* SOURCE INFORMATION *

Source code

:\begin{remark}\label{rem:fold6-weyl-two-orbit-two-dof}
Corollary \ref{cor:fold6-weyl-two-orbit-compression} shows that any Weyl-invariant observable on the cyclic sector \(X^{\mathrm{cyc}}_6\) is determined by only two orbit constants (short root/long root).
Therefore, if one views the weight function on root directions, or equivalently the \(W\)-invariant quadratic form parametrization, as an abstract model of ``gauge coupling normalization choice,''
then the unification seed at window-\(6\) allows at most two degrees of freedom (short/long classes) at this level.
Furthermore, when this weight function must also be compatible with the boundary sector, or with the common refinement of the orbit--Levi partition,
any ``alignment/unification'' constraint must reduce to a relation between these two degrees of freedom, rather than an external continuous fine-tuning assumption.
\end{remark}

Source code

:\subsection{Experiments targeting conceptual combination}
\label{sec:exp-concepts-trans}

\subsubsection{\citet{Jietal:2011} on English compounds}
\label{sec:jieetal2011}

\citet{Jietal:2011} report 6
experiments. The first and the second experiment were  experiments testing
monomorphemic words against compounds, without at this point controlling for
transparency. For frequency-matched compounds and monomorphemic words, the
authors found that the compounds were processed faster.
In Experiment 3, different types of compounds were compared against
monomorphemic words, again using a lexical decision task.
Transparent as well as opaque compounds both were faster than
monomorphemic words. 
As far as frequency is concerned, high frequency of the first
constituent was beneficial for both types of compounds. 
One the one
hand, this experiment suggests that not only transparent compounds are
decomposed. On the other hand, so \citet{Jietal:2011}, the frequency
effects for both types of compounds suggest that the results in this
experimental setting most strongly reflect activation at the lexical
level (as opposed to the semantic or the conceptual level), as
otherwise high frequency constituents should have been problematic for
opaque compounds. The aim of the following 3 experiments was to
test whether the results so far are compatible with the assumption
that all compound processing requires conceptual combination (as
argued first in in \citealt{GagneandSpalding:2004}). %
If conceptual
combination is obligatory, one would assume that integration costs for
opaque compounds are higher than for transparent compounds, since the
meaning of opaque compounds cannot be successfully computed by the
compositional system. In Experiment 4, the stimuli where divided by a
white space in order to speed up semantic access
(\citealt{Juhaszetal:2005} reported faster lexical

* WHAT NEEDS TO BE DONE *
In the entries above, find the line with "constituent was beneficial" and the line with "otherwise high frequency", then restate word for word both of them and every line between, with nothing more.

* WRITTEN RESPONSE *
constituent was beneficial for both types of compounds. 
One the one
hand, this experiment suggests that not only transparent compounds are
decomposed. On the other hand, so \citet{Jietal:2011}, the frequency
effects for both types of compounds suggest that the results in this
experimental setting most strongly reflect activation at the lexical
level (as opposed to the semantic or the conceptual level), as
otherwise high frequency constituents should have been problematic for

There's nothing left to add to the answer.